A medida que la crisis de sobredosis continúa evolucionando en los Apalaches, investigadores de la Universidad Estatal del Este de Tennessee (ETSU) profundizan en la compleja ciencia del consumo de múltiples sustancias para encontrar nuevas maneras de romper el ciclo de la adicción.

La Dra. Brooke Schmeichel, investigadora de ETSU, recibió recientemente dos importantes subvenciones de los Institutos Nacionales de Salud por un total de más de 2,5 millones de dólares. La financiación apoya la misión de su equipo de comprender cómo la metanfetamina y el fentanilo interactúan en el cerebro para impulsar el consumo incontrolable.

En la región de los Apalaches, el fentanilo se ha convertido en un contaminante generalizado, que a menudo aparece en drogas como la metanfetamina, independientemente de si el consumidor lo sabe o no. La investigación de Schmeichel aborda este problema de frente al reconocer que el aumento repentino del suministro de drogas ha cambiado la realidad clínica de los pacientes.

“El fentanilo se ha convertido en un contaminante generalizado en el suministro de drogas en Estados Unidos y a menudo se consume, consciente o inconscientemente, junto con la metanfetamina”, afirmó Schmeichel. “Al descubrir los mecanismos neurobiológicos del consumo conjunto de fentanilo y metanfetamina, buscamos comprender mejor la adicción”.

Un enfoque clave de la investigación es el papel de la hipocretina, una sustancia química cerebral que regula la vigilia y el estrés. En condiciones normales, la hipocretina ayuda al cerebro a responder a los desafíos y a mantener el equilibrio. Sin embargo, las investigaciones sugieren que drogas como el fentanilo y la metanfetamina pueden alterar este sistema, especialmente durante la abstinencia.

Esta alteración parece agravar el estrés y los estados emocionales negativos que muchas personas experimentan al dejar de consumir drogas. Estos sentimientos negativos pueden impulsar considerablemente el deseo de volver a consumir, lo que contribuye al ansia y al riesgo de recaída.

“La abstinencia y las emociones negativas pueden ser un factor clave en el consumo persistente de drogas, a pesar de las numerosas consecuencias del consumo continuo”, explicó Schmeichel. Restablecer el equilibrio de los sistemas de estrés del cerebro es fundamental en el tratamiento de los trastornos por consumo de sustancias.

Para abordar esto, uno de los aspectos más novedosos del trabajo de Schmeichel es el objetivo de reutilizar medicamentos existentes para tratar la adicción y la abstinencia.
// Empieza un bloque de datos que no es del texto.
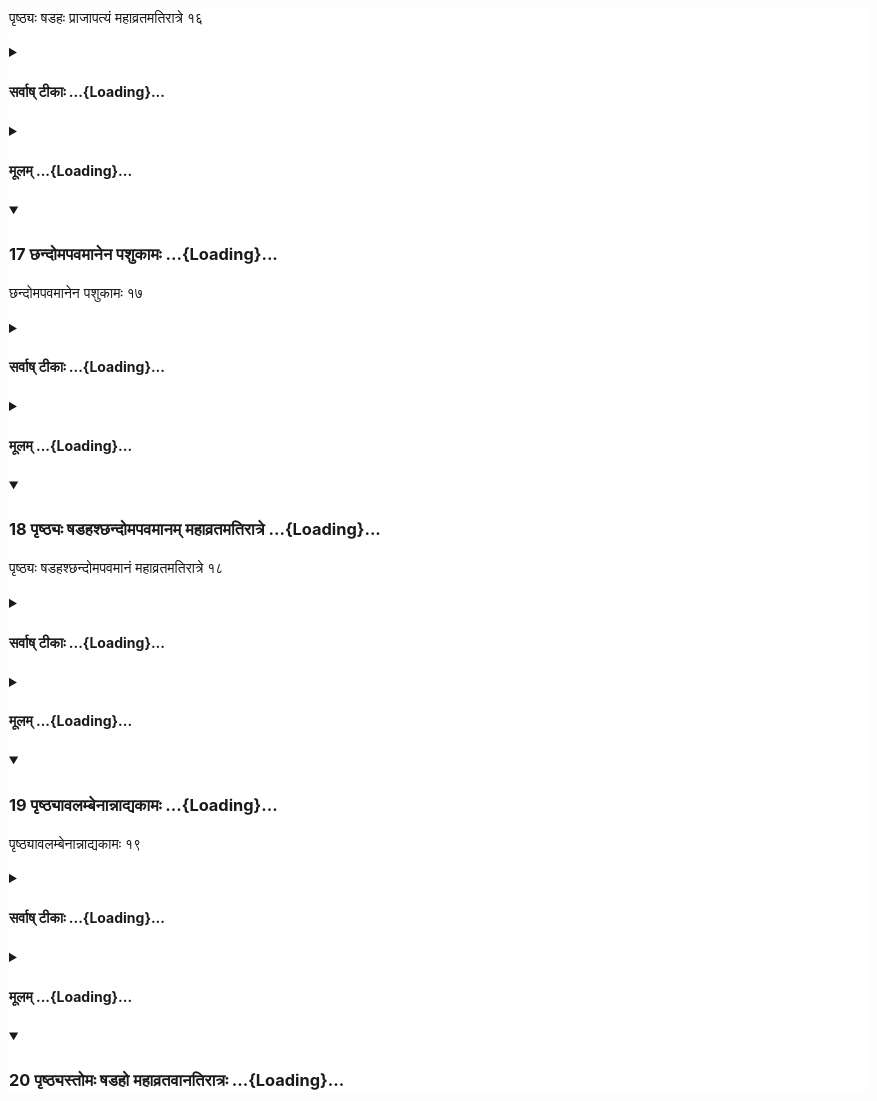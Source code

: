 पृष्ठ्यः षडहः प्राजापत्यं महाव्रतमतिरात्रे १६
</details>
</div>
<div class="js_include collapsed" newlevelforh1="4" title="सर्वाष् टीकाः" unfilled url="/vedAH_yajuH/taittirIyam/sUtram/ApastambaH/shrautam/sarvASh_TIkAH/22/22/16_pRShThyaH_ShaDahaH_prAjApatyam.md">
<details><summary><h4>सर्वाष् टीकाः ...{Loading}...</h4></summary></details>
</div>
<div class="js_include collapsed" newlevelforh1="4" title="मूलम्" unfilled url="/vedAH_yajuH/taittirIyam/sUtram/ApastambaH/shrautam/mUlam/22/22/16_pRShThyaH_ShaDahaH_prAjApatyam.md">
<details><summary><h4>मूलम् ...{Loading}...</h4></summary></details>
</div>
<div class="js_include" includetitle="true" newlevelforh1="3" unfilled url="/vedAH_yajuH/taittirIyam/sUtram/ApastambaH/shrautam/vishvAsa-prastutiH/22/22/17_ChandomapavamAnena_pashukAmaH.md">
<details open><summary><h3>17 छन्दोमपवमानेन पशुकामः ...{Loading}...</h3></summary>

छन्दोमपवमानेन पशुकामः १७
</details>
</div>
<div class="js_include collapsed" newlevelforh1="4" title="सर्वाष् टीकाः" unfilled url="/vedAH_yajuH/taittirIyam/sUtram/ApastambaH/shrautam/sarvASh_TIkAH/22/22/17_ChandomapavamAnena_pashukAmaH.md">
<details><summary><h4>सर्वाष् टीकाः ...{Loading}...</h4></summary></details>
</div>
<div class="js_include collapsed" newlevelforh1="4" title="मूलम्" unfilled url="/vedAH_yajuH/taittirIyam/sUtram/ApastambaH/shrautam/mUlam/22/22/17_ChandomapavamAnena_pashukAmaH.md">
<details><summary><h4>मूलम् ...{Loading}...</h4></summary></details>
</div>
<div class="js_include" includetitle="true" newlevelforh1="3" unfilled url="/vedAH_yajuH/taittirIyam/sUtram/ApastambaH/shrautam/vishvAsa-prastutiH/22/22/18_pRShThyaH_ShaDahashChandomapavamAnam_mahAvratamatirAtre.md">
<details open><summary><h3>18 पृष्ठ्यः षडहश्छन्दोमपवमानम् महाव्रतमतिरात्रे ...{Loading}...</h3></summary>

पृष्ठ्यः षडहश्छन्दोमपवमानं महाव्रतमतिरात्रे १८
</details>
</div>
<div class="js_include collapsed" newlevelforh1="4" title="सर्वाष् टीकाः" unfilled url="/vedAH_yajuH/taittirIyam/sUtram/ApastambaH/shrautam/sarvASh_TIkAH/22/22/18_pRShThyaH_ShaDahashChandomapavamAnam_mahAvratamatirAtre.md">
<details><summary><h4>सर्वाष् टीकाः ...{Loading}...</h4></summary></details>
</div>
<div class="js_include collapsed" newlevelforh1="4" title="मूलम्" unfilled url="/vedAH_yajuH/taittirIyam/sUtram/ApastambaH/shrautam/mUlam/22/22/18_pRShThyaH_ShaDahashChandomapavamAnam_mahAvratamatirAtre.md">
<details><summary><h4>मूलम् ...{Loading}...</h4></summary></details>
</div>
<div class="js_include" includetitle="true" newlevelforh1="3" unfilled url="/vedAH_yajuH/taittirIyam/sUtram/ApastambaH/shrautam/vishvAsa-prastutiH/22/22/19_pRShThyAvalambenAnnAdyakAmaH.md">
<details open><summary><h3>19 पृष्ठ्यावलम्बेनान्नाद्यकामः ...{Loading}...</h3></summary>

पृष्ठ्यावलम्बेनान्नाद्यकामः १९
</details>
</div>
<div class="js_include collapsed" newlevelforh1="4" title="सर्वाष् टीकाः" unfilled url="/vedAH_yajuH/taittirIyam/sUtram/ApastambaH/shrautam/sarvASh_TIkAH/22/22/19_pRShThyAvalambenAnnAdyakAmaH.md">
<details><summary><h4>सर्वाष् टीकाः ...{Loading}...</h4></summary></details>
</div>
<div class="js_include collapsed" newlevelforh1="4" title="मूलम्" unfilled url="/vedAH_yajuH/taittirIyam/sUtram/ApastambaH/shrautam/mUlam/22/22/19_pRShThyAvalambenAnnAdyakAmaH.md">
<details><summary><h4>मूलम् ...{Loading}...</h4></summary></details>
</div>
<div class="js_include" includetitle="true" newlevelforh1="3" unfilled url="/vedAH_yajuH/taittirIyam/sUtram/ApastambaH/shrautam/vishvAsa-prastutiH/22/22/20_pRShThyastomaH_ShaDaho_mahAvratavAnatirAtraH.md">
<details open><summary><h3>20 पृष्ठ्यस्तोमः षडहो महाव्रतवानतिरात्रः ...{Loading}...</h3></summary>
En lugar de esperar años para el desarrollo y la aprobación de un nuevo medicamento, el equipo está probando bloqueadores de los receptores de hipocretina aprobados por la FDA, actualmente recetados para el insomnio, para restablecer el equilibrio en los sistemas cerebrales relacionados con el estrés y alterados por el consumo de sustancias.

“La propuesta actual incluye estudios preclínicos destinados a comprender mejor cómo la señalización de la hipocretina contribuye a los cambios cerebrales relacionados con la abstinencia”, afirmó Schmeichel. “En última instancia, esperamos poner más herramientas farmacológicas a disposición de los profesionales clínicos para ayudar a las personas que luchan contra los trastornos por consumo de sustancias”.

El trabajo del Laboratorio Schmeichel se guía por un objetivo claro: que los hallazgos de la investigación se traduzcan en beneficios reales para las personas de nuestra comunidad. Al mantener una estrecha colaboración con el mundo clínico, el equipo garantiza que su ciencia satisfaga las necesidades reales de las personas en la región de los Apalaches.

“Queremos que las experiencias de pacientes y médicos guíen nuestra investigación”, afirmó Schmeichel.

Explicación de la jerga:

Uso de múltiples sustancias: Uso de múltiples fármacos a la vez, a menudo de forma involuntaria, al mezclar uno con otro.

Estudios preclínicos: Investigación de laboratorio utilizada para comprender los cambios cerebrales antes de pasar a los ensayos clínicos en humanos.